To do:
Output only the lines below from the one containing "- [Enabling environments focus on creating" to the one containing "## References", exactly as written, both ends kept.

Extracted material:
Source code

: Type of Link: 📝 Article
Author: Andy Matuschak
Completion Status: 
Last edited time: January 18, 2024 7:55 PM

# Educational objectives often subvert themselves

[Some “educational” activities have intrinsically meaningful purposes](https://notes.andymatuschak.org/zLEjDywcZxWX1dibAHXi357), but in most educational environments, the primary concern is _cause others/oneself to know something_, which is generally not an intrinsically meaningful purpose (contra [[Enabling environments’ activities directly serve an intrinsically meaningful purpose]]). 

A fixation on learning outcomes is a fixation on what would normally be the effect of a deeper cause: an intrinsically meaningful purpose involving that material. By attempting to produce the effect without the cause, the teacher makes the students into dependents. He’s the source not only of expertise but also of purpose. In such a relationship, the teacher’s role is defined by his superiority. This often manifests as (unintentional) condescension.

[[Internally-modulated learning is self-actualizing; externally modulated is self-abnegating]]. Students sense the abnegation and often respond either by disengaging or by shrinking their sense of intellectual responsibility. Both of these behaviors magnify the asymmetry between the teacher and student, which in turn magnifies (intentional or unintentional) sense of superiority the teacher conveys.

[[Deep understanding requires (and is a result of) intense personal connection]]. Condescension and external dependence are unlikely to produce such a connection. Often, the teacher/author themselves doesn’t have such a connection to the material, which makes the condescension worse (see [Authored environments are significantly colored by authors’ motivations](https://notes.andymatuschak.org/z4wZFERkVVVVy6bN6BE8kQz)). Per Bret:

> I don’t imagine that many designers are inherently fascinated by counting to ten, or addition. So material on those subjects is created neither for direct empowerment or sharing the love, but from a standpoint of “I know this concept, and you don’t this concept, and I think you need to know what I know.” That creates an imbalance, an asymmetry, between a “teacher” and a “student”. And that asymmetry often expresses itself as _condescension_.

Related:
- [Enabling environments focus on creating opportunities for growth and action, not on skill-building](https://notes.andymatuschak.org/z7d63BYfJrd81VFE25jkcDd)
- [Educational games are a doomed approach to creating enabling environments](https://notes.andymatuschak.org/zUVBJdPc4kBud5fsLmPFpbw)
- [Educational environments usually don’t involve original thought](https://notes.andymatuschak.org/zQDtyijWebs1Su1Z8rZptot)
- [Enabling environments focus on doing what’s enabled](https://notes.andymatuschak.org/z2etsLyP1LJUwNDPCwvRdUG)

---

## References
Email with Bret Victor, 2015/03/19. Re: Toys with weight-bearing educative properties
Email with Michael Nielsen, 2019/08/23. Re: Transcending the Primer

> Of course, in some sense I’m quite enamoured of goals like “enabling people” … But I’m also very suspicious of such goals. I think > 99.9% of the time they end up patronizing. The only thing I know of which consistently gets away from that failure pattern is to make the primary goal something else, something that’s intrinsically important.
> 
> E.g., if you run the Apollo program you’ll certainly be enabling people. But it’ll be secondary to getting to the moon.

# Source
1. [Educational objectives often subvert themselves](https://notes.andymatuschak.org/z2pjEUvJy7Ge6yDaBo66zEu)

Answer section:
- [Enabling environments focus on creating opportunities for growth and action, not on skill-building](https://notes.andymatuschak.org/z7d63BYfJrd81VFE25jkcDd)
- [Educational games are a doomed approach to creating enabling environments](https://notes.andymatuschak.org/zUVBJdPc4kBud5fsLmPFpbw)
- [Educational environments usually don’t involve original thought](https://notes.andymatuschak.org/zQDtyijWebs1Su1Z8rZptot)
- [Enabling environments focus on doing what’s enabled](https://notes.andymatuschak.org/z2etsLyP1LJUwNDPCwvRdUG)

---

## References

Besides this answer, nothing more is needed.